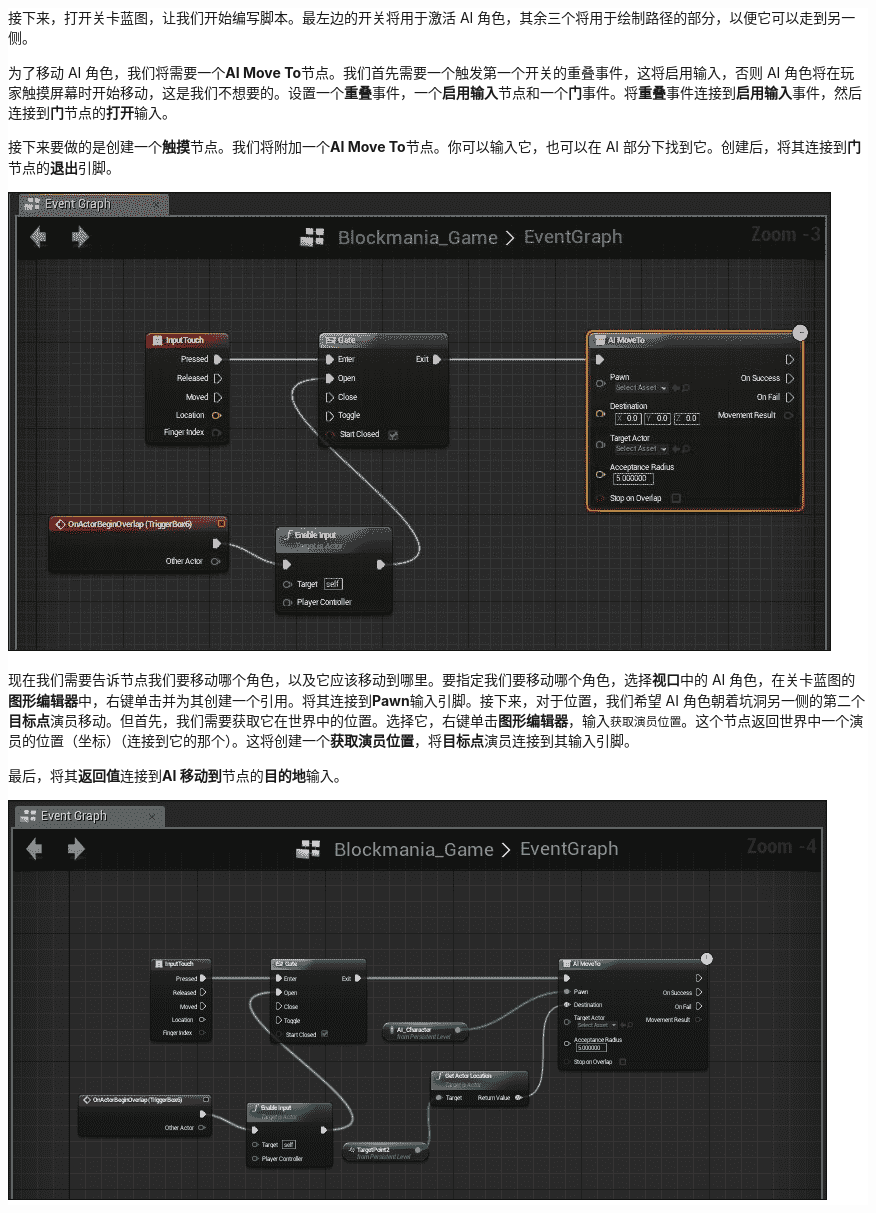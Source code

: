 接下来，打开关卡蓝图，让我们开始编写脚本。最左边的开关将用于激活 AI 角色，其余三个将用于绘制路径的部分，以便它可以走到另一侧。

为了移动 AI 角色，我们将需要一个**AI Move To**节点。我们首先需要一个触发第一个开关的重叠事件，这将启用输入，否则 AI 角色将在玩家触摸屏幕时开始移动，这是我们不想要的。设置一个**重叠**事件，一个**启用输入**节点和一个**门**事件。将**重叠**事件连接到**启用输入**事件，然后连接到**门**节点的**打开**输入。

接下来要做的是创建一个**触摸**节点。我们将附加一个**AI Move To**节点。你可以输入它，也可以在 AI 部分下找到它。创建后，将其连接到**门**节点的**退出**引脚。

![脚本化基本 AI](img/image00355.jpeg)

现在我们需要告诉节点我们要移动哪个角色，以及它应该移动到哪里。要指定我们要移动哪个角色，选择**视口**中的 AI 角色，在关卡蓝图的**图形编辑器**中，右键单击并为其创建一个引用。将其连接到**Pawn**输入引脚。接下来，对于位置，我们希望 AI 角色朝着坑洞另一侧的第二个**目标点**演员移动。但首先，我们需要获取它在世界中的位置。选择它，右键单击**图形编辑器**，输入`获取演员位置`。这个节点返回世界中一个演员的位置（坐标）（连接到它的那个）。这将创建一个**获取演员位置**，将**目标点**演员连接到其输入引脚。

最后，将其**返回值**连接到**AI 移动到**节点的**目的地**输入。

![脚本基本人工智能](img/image00356.jpeg)
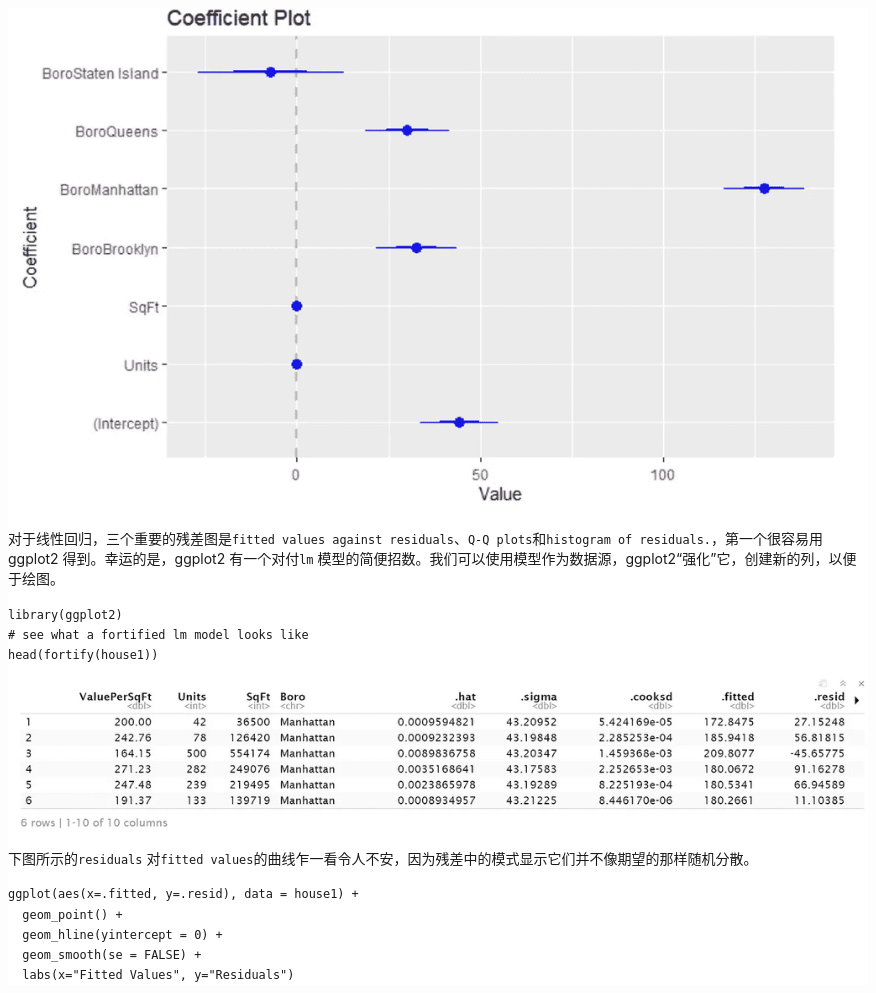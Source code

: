 ![](img/3c5d137aa01f71082511572271258954.png)

对于线性回归，三个重要的残差图是`fitted values against residuals`、`Q-Q plots`和`histogram of residuals.`，第一个很容易用 ggplot2 得到。幸运的是，ggplot2 有一个对付`lm` 模型的简便招数。我们可以使用模型作为数据源，ggplot2“强化”它，创建新的列，以便于绘图。

```
library(ggplot2)
# see what a fortified lm model looks like
head(fortify(house1))
```

![](img/1ad2cae8b138342877bd63dbae447e57.png)

下图所示的`residuals` 对`fitted values`的曲线乍一看令人不安，因为残差中的模式显示它们并不像期望的那样随机分散。

```
ggplot(aes(x=.fitted, y=.resid), data = house1) +
  geom_point() +
  geom_hline(yintercept = 0) +
  geom_smooth(se = FALSE) +
  labs(x="Fitted Values", y="Residuals")
```
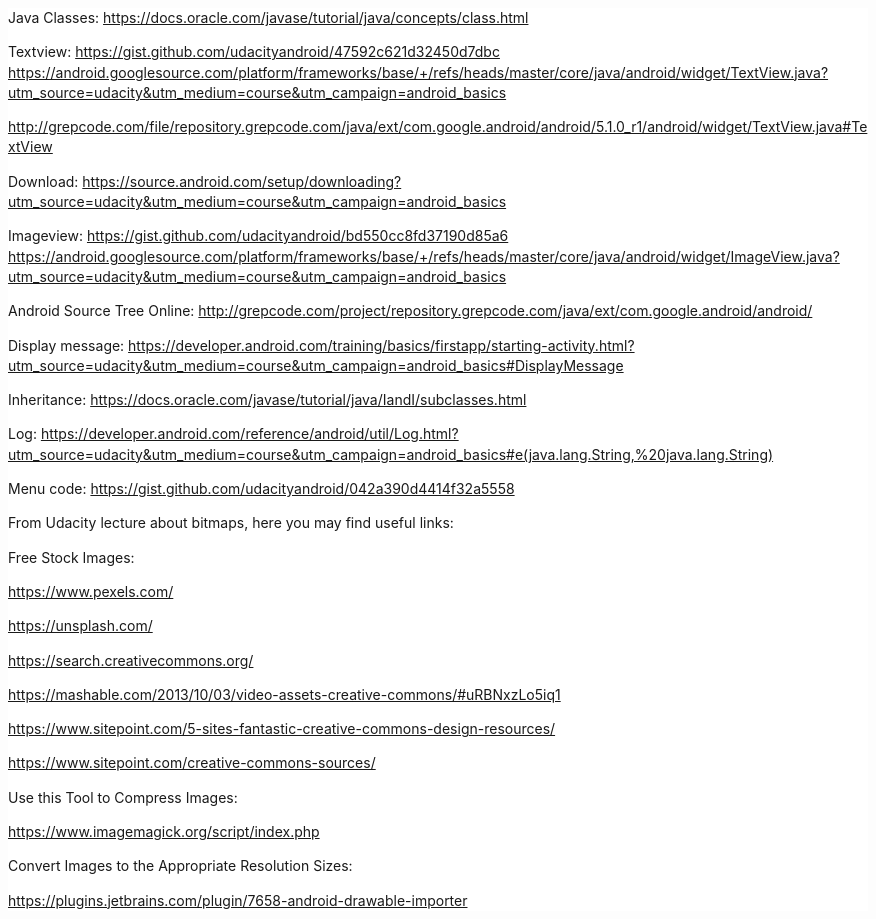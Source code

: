 Java Classes: https://docs.oracle.com/javase/tutorial/java/concepts/class.html

Textview: https://gist.github.com/udacityandroid/47592c621d32450d7dbc https://android.googlesource.com/platform/frameworks/base/+/refs/heads/master/core/java/android/widget/TextView.java?utm_source=udacity&utm_medium=course&utm_campaign=android_basics

http://grepcode.com/file/repository.grepcode.com/java/ext/com.google.android/android/5.1.0_r1/android/widget/TextView.java#TextView

Download: https://source.android.com/setup/downloading?utm_source=udacity&utm_medium=course&utm_campaign=android_basics

Imageview: https://gist.github.com/udacityandroid/bd550cc8fd37190d85a6 https://android.googlesource.com/platform/frameworks/base/+/refs/heads/master/core/java/android/widget/ImageView.java?utm_source=udacity&utm_medium=course&utm_campaign=android_basics

Android Source Tree Online: http://grepcode.com/project/repository.grepcode.com/java/ext/com.google.android/android/

Display message: https://developer.android.com/training/basics/firstapp/starting-activity.html?utm_source=udacity&utm_medium=course&utm_campaign=android_basics#DisplayMessage

Inheritance: https://docs.oracle.com/javase/tutorial/java/IandI/subclasses.html

Log: https://developer.android.com/reference/android/util/Log.html?utm_source=udacity&utm_medium=course&utm_campaign=android_basics#e(java.lang.String,%20java.lang.String)

Menu code: https://gist.github.com/udacityandroid/042a390d4414f32a5558

From Udacity lecture about bitmaps, here you may find useful links:

Free Stock Images:

https://www.pexels.com/

https://unsplash.com/

https://search.creativecommons.org/

https://mashable.com/2013/10/03/video-assets-creative-commons/#uRBNxzLo5iq1

https://www.sitepoint.com/5-sites-fantastic-creative-commons-design-resources/

https://www.sitepoint.com/creative-commons-sources/

Use this Tool to Compress Images:

https://www.imagemagick.org/script/index.php

Convert Images to the Appropriate Resolution Sizes:

https://plugins.jetbrains.com/plugin/7658-android-drawable-importer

◆ INSTRUCTIONS FOR THE TASK ◆
Every entry above needs to be printed again exactly, with its pictures left out.

◆ WRITTEN SOLUTION ◆
Source code

: 接下来，打开关卡蓝图，让我们开始编写脚本。最左边的开关将用于激活 AI 角色，其余三个将用于绘制路径的部分，以便它可以走到另一侧。

为了移动 AI 角色，我们将需要一个**AI Move To**节点。我们首先需要一个触发第一个开关的重叠事件，这将启用输入，否则 AI 角色将在玩家触摸屏幕时开始移动，这是我们不想要的。设置一个**重叠**事件，一个**启用输入**节点和一个**门**事件。将**重叠**事件连接到**启用输入**事件，然后连接到**门**节点的**打开**输入。

接下来要做的是创建一个**触摸**节点。我们将附加一个**AI Move To**节点。你可以输入它，也可以在 AI 部分下找到它。创建后，将其连接到**门**节点的**退出**引脚。

![脚本化基本 AI](img/image00355.jpeg)

现在我们需要告诉节点我们要移动哪个角色，以及它应该移动到哪里。要指定我们要移动哪个角色，选择**视口**中的 AI 角色，在关卡蓝图的**图形编辑器**中，右键单击并为其创建一个引用。将其连接到**Pawn**输入引脚。接下来，对于位置，我们希望 AI 角色朝着坑洞另一侧的第二个**目标点**演员移动。但首先，我们需要获取它在世界中的位置。选择它，右键单击**图形编辑器**，输入`获取演员位置`。这个节点返回世界中一个演员的位置（坐标）（连接到它的那个）。这将创建一个**获取演员位置**，将**目标点**演员连接到其输入引脚。

最后，将其**返回值**连接到**AI 移动到**节点的**目的地**输入。

![脚本基本人工智能](img/image00356.jpeg)
Source code

: ![](img/3c5d137aa01f71082511572271258954.png)

对于线性回归，三个重要的残差图是`fitted values against residuals`、`Q-Q plots`和`histogram of residuals.`，第一个很容易用 ggplot2 得到。幸运的是，ggplot2 有一个对付`lm` 模型的简便招数。我们可以使用模型作为数据源，ggplot2“强化”它，创建新的列，以便于绘图。

```
library(ggplot2)
# see what a fortified lm model looks like
head(fortify(house1))
```

![](img/1ad2cae8b138342877bd63dbae447e57.png)

下图所示的`residuals` 对`fitted values`的曲线乍一看令人不安，因为残差中的模式显示它们并不像期望的那样随机分散。

```
ggplot(aes(x=.fitted, y=.resid), data = house1) +
  geom_point() +
  geom_hline(yintercept = 0) +
  geom_smooth(se = FALSE) +
  labs(x="Fitted Values", y="Residuals")
```
Source code

: Java Classes: https://docs.oracle.com/javase/tutorial/java/concepts/class.html

Textview: https://gist.github.com/udacityandroid/47592c621d32450d7dbc https://android.googlesource.com/platform/frameworks/base/+/refs/heads/master/core/java/android/widget/TextView.java?utm_source=udacity&utm_medium=course&utm_campaign=android_basics

http://grepcode.com/file/repository.grepcode.com/java/ext/com.google.android/android/5.1.0_r1/android/widget/TextView.java#TextView

Download: https://source.android.com/setup/downloading?utm_source=udacity&utm_medium=course&utm_campaign=android_basics

Imageview: https://gist.github.com/udacityandroid/bd550cc8fd37190d85a6 https://android.googlesource.com/platform/frameworks/base/+/refs/heads/master/core/java/android/widget/ImageView.java?utm_source=udacity&utm_medium=course&utm_campaign=android_basics

Android Source Tree Online: http://grepcode.com/project/repository.grepcode.com/java/ext/com.google.android/android/

Display message: https://developer.android.com/training/basics/firstapp/starting-activity.html?utm_source=udacity&utm_medium=course&utm_campaign=android_basics#DisplayMessage

Inheritance: https://docs.oracle.com/javase/tutorial/java/IandI/subclasses.html

Log: https://developer.android.com/reference/android/util/Log.html?utm_source=udacity&utm_medium=course&utm_campaign=android_basics#e(java.lang.String,%20java.lang.String)

Menu code: https://gist.github.com/udacityandroid/042a390d4414f32a5558

From Udacity lecture about bitmaps, here you may find useful links:

Free Stock Images:

https://www.pexels.com/

https://unsplash.com/

https://search.creativecommons.org/

https://mashable.com/2013/10/03/video-assets-creative-commons/#uRBNxzLo5iq1

https://www.sitepoint.com/5-sites-fantastic-creative-commons-design-resources/

https://www.sitepoint.com/creative-commons-sources/

Use this Tool to Compress Images:

https://www.imagemagick.org/script/index.php

Convert Images to the Appropriate Resolution Sizes:

https://plugins.jetbrains.com/plugin/7658-android-drawable-importer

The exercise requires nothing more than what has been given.